Copy every record exactly, leaving the pictures out.
====== Data listing ======
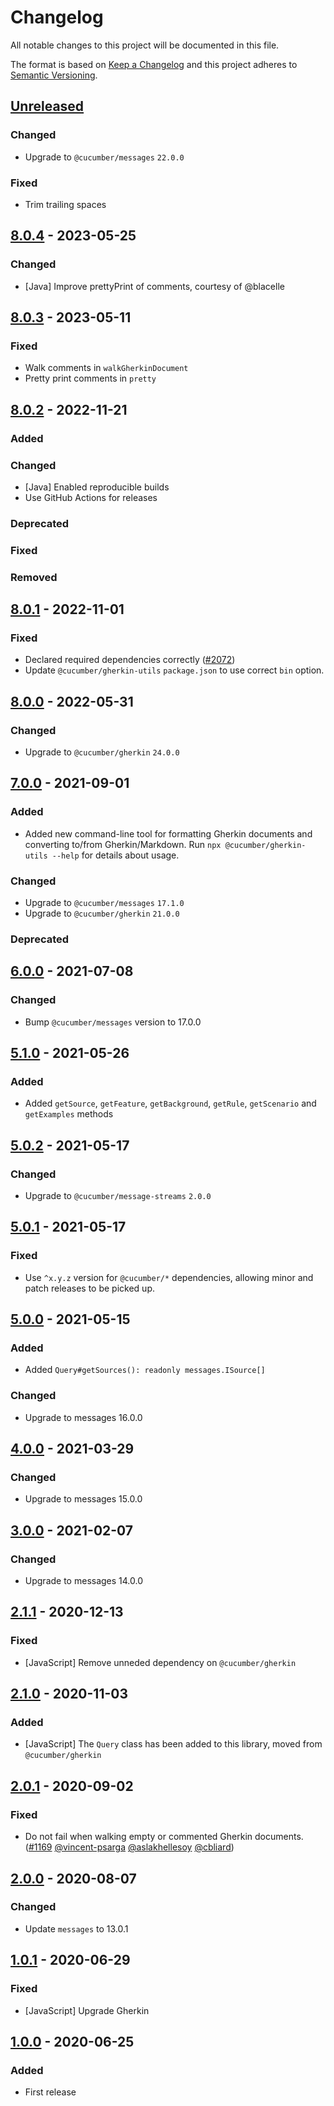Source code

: # Changelog

All notable changes to this project will be documented in this file.

The format is based on [Keep a Changelog](http://keepachangelog.com/)
and this project adheres to [Semantic Versioning](http://semver.org/).

## [Unreleased]

### Changed
- Upgrade to `@cucumber/messages` `22.0.0`

### Fixed
- Trim trailing spaces

## [8.0.4] - 2023-05-25
### Changed
- [Java] Improve prettyPrint of comments, courtesy of @blacelle

## [8.0.3] - 2023-05-11
### Fixed
- Walk comments in `walkGherkinDocument`
- Pretty print comments in `pretty`

## [8.0.2] - 2022-11-21
### Added

### Changed
- [Java] Enabled reproducible builds
- Use GitHub Actions for releases

### Deprecated

### Fixed

### Removed

## [8.0.1] - 2022-11-01
### Fixed
- Declared required dependencies correctly ([#2072](https://github.com/cucumber/common/pull/2072))
- Update `@cucumber/gherkin-utils` `package.json` to use correct `bin` option.

## [8.0.0] - 2022-05-31
### Changed
- Upgrade to `@cucumber/gherkin` `24.0.0`

## [7.0.0] - 2021-09-01
### Added
- Added new command-line tool for formatting Gherkin documents and converting to/from Gherkin/Markdown.
Run `npx @cucumber/gherkin-utils --help` for details about usage.

### Changed
- Upgrade to `@cucumber/messages` `17.1.0`
- Upgrade to `@cucumber/gherkin` `21.0.0`

### Deprecated

## [6.0.0] - 2021-07-08
### Changed
- Bump `@cucumber/messages` version to 17.0.0

## [5.1.0] - 2021-05-26
### Added
- Added `getSource`, `getFeature`, `getBackground`, `getRule`, `getScenario` and `getExamples` methods

## [5.0.2] - 2021-05-17
### Changed
- Upgrade to `@cucumber/message-streams` `2.0.0`

## [5.0.1] - 2021-05-17
### Fixed
- Use `^x.y.z` version for `@cucumber/*` dependencies, allowing minor and patch releases to be picked up.

## [5.0.0] - 2021-05-15
### Added
- Added `Query#getSources(): readonly messages.ISource[]`

### Changed
- Upgrade to messages 16.0.0

## [4.0.0] - 2021-03-29
### Changed
- Upgrade to messages 15.0.0

## [3.0.0] - 2021-02-07
### Changed
- Upgrade to messages 14.0.0

## [2.1.1] - 2020-12-13
### Fixed
- [JavaScript] Remove unneded dependency on `@cucumber/gherkin`

## [2.1.0] - 2020-11-03
### Added
- [JavaScript] The `Query` class has been added to this library, moved from `@cucumber/gherkin`

## [2.0.1] - 2020-09-02
### Fixed
- Do not fail when walking empty or commented Gherkin documents.
([#1169](https://github.com/cucumber/cucumber/pull/1169)
[@vincent-psarga](https://github.com/vincent-psarga)
[@aslakhellesoy](https://github.com/aslakhellesoy)
[@cbliard](https://github.com/cbliard))

## [2.0.0] - 2020-08-07
### Changed
- Update `messages` to 13.0.1

## [1.0.1] - 2020-06-29
### Fixed
- [JavaScript] Upgrade Gherkin

## [1.0.0] - 2020-06-25
### Added
- First release

[Unreleased]: https://github.com/cucumber/gherkin-utils/compare/v8.0.4...main
[8.0.4]: https://github.com/cucumber/gherkin-utils/compare/v8.0.3...main
[8.0.3]: https://github.com/cucumber/gherkin-utils/compare/v8.0.2...main
[8.0.2]: https://github.com/cucumber/gherkin-utils/compare/v8.0.1...main
[8.0.1]: https://github.com/cucumber/gherkin-utils/compare/v8.0.0...v8.0.1
[8.0.0]: https://github.com/cucumber/gherkin-utils/compare/v7.0.0...v8.0.0
[7.0.0]: https://github.com/cucumber/gherkin-utils/compare/v6.0.0...v7.0.0
[6.0.0]: https://github.com/cucumber/gherkin-utils/compare/v5.1.0...v6.0.0
[5.1.0]: https://github.com/cucumber/gherkin-utils/compare/v5.0.2...v5.1.0
[5.0.2]: https://github.com/cucumber/gherkin-utils/compare/v5.0.1...v5.0.2
[5.0.1]: https://github.com/cucumber/gherkin-utils/compare/v5.0.0...v5.0.1
[5.0.0]: https://github.com/cucumber/gherkin-utils/compare/v4.0.0...v5.0.0
[4.0.0]: https://github.com/cucumber/gherkin-utils/compare/v3.0.0...v4.0.0
[3.0.0]: https://github.com/cucumber/gherkin-utils/compare/v2.1.1...v3.0.0
[2.1.1]: https://github.com/cucumber/gherkin-utils/compare/v2.1.0...v2.1.1
[2.1.0]: https://github.com/cucumber/gherkin-utils/compare/v2.0.1...v2.1.0
[2.0.1]: https://github.com/cucumber/gherkin-utils/compare/v2.0.0...v2.0.1
[2.0.0]: https://github.com/cucumber/gherkin-utils/compare/v1.0.1...v2.0.0
[1.0.1]: https://github.com/cucumber/gherkin-utils/compare/v1.0.0...v1.0.1
[1.0.0]: https://github.com/cucumber/gherkin-utils/compare/v1.0.0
======
*Solution for this exercise*:
Source code

: # Changelog

All notable changes to this project will be documented in this file.

The format is based on [Keep a Changelog](http://keepachangelog.com/)
and this project adheres to [Semantic Versioning](http://semver.org/).

## [Unreleased]

### Changed
- Upgrade to `@cucumber/messages` `22.0.0`

### Fixed
- Trim trailing spaces

## [8.0.4] - 2023-05-25
### Changed
- [Java] Improve prettyPrint of comments, courtesy of @blacelle

## [8.0.3] - 2023-05-11
### Fixed
- Walk comments in `walkGherkinDocument`
- Pretty print comments in `pretty`

## [8.0.2] - 2022-11-21
### Added

### Changed
- [Java] Enabled reproducible builds
- Use GitHub Actions for releases

### Deprecated

### Fixed

### Removed

## [8.0.1] - 2022-11-01
### Fixed
- Declared required dependencies correctly ([#2072](https://github.com/cucumber/common/pull/2072))
- Update `@cucumber/gherkin-utils` `package.json` to use correct `bin` option.

## [8.0.0] - 2022-05-31
### Changed
- Upgrade to `@cucumber/gherkin` `24.0.0`

## [7.0.0] - 2021-09-01
### Added
- Added new command-line tool for formatting Gherkin documents and converting to/from Gherkin/Markdown.
Run `npx @cucumber/gherkin-utils --help` for details about usage.

### Changed
- Upgrade to `@cucumber/messages` `17.1.0`
- Upgrade to `@cucumber/gherkin` `21.0.0`

### Deprecated

## [6.0.0] - 2021-07-08
### Changed
- Bump `@cucumber/messages` version to 17.0.0

## [5.1.0] - 2021-05-26
### Added
- Added `getSource`, `getFeature`, `getBackground`, `getRule`, `getScenario` and `getExamples` methods

## [5.0.2] - 2021-05-17
### Changed
- Upgrade to `@cucumber/message-streams` `2.0.0`

## [5.0.1] - 2021-05-17
### Fixed
- Use `^x.y.z` version for `@cucumber/*` dependencies, allowing minor and patch releases to be picked up.

## [5.0.0] - 2021-05-15
### Added
- Added `Query#getSources(): readonly messages.ISource[]`

### Changed
- Upgrade to messages 16.0.0

## [4.0.0] - 2021-03-29
### Changed
- Upgrade to messages 15.0.0

## [3.0.0] - 2021-02-07
### Changed
- Upgrade to messages 14.0.0

## [2.1.1] - 2020-12-13
### Fixed
- [JavaScript] Remove unneded dependency on `@cucumber/gherkin`

## [2.1.0] - 2020-11-03
### Added
- [JavaScript] The `Query` class has been added to this library, moved from `@cucumber/gherkin`

## [2.0.1] - 2020-09-02
### Fixed
- Do not fail when walking empty or commented Gherkin documents.
([#1169](https://github.com/cucumber/cucumber/pull/1169)
[@vincent-psarga](https://github.com/vincent-psarga)
[@aslakhellesoy](https://github.com/aslakhellesoy)
[@cbliard](https://github.com/cbliard))

## [2.0.0] - 2020-08-07
### Changed
- Update `messages` to 13.0.1

## [1.0.1] - 2020-06-29
### Fixed
- [JavaScript] Upgrade Gherkin

## [1.0.0] - 2020-06-25
### Added
- First release

[Unreleased]: https://github.com/cucumber/gherkin-utils/compare/v8.0.4...main
[8.0.4]: https://github.com/cucumber/gherkin-utils/compare/v8.0.3...main
[8.0.3]: https://github.com/cucumber/gherkin-utils/compare/v8.0.2...main
[8.0.2]: https://github.com/cucumber/gherkin-utils/compare/v8.0.1...main
[8.0.1]: https://github.com/cucumber/gherkin-utils/compare/v8.0.0...v8.0.1
[8.0.0]: https://github.com/cucumber/gherkin-utils/compare/v7.0.0...v8.0.0
[7.0.0]: https://github.com/cucumber/gherkin-utils/compare/v6.0.0...v7.0.0
[6.0.0]: https://github.com/cucumber/gherkin-utils/compare/v5.1.0...v6.0.0
[5.1.0]: https://github.com/cucumber/gherkin-utils/compare/v5.0.2...v5.1.0
[5.0.2]: https://github.com/cucumber/gherkin-utils/compare/v5.0.1...v5.0.2
[5.0.1]: https://github.com/cucumber/gherkin-utils/compare/v5.0.0...v5.0.1
[5.0.0]: https://github.com/cucumber/gherkin-utils/compare/v4.0.0...v5.0.0
[4.0.0]: https://github.com/cucumber/gherkin-utils/compare/v3.0.0...v4.0.0
[3.0.0]: https://github.com/cucumber/gherkin-utils/compare/v2.1.1...v3.0.0
[2.1.1]: https://github.com/cucumber/gherkin-utils/compare/v2.1.0...v2.1.1
[2.1.0]: https://github.com/cucumber/gherkin-utils/compare/v2.0.1...v2.1.0
[2.0.1]: https://github.com/cucumber/gherkin-utils/compare/v2.0.0...v2.0.1
[2.0.0]: https://github.com/cucumber/gherkin-utils/compare/v1.0.1...v2.0.0
[1.0.1]: https://github.com/cucumber/gherkin-utils/compare/v1.0.0...v1.0.1
[1.0.0]: https://github.com/cucumber/gherkin-utils/compare/v1.0.0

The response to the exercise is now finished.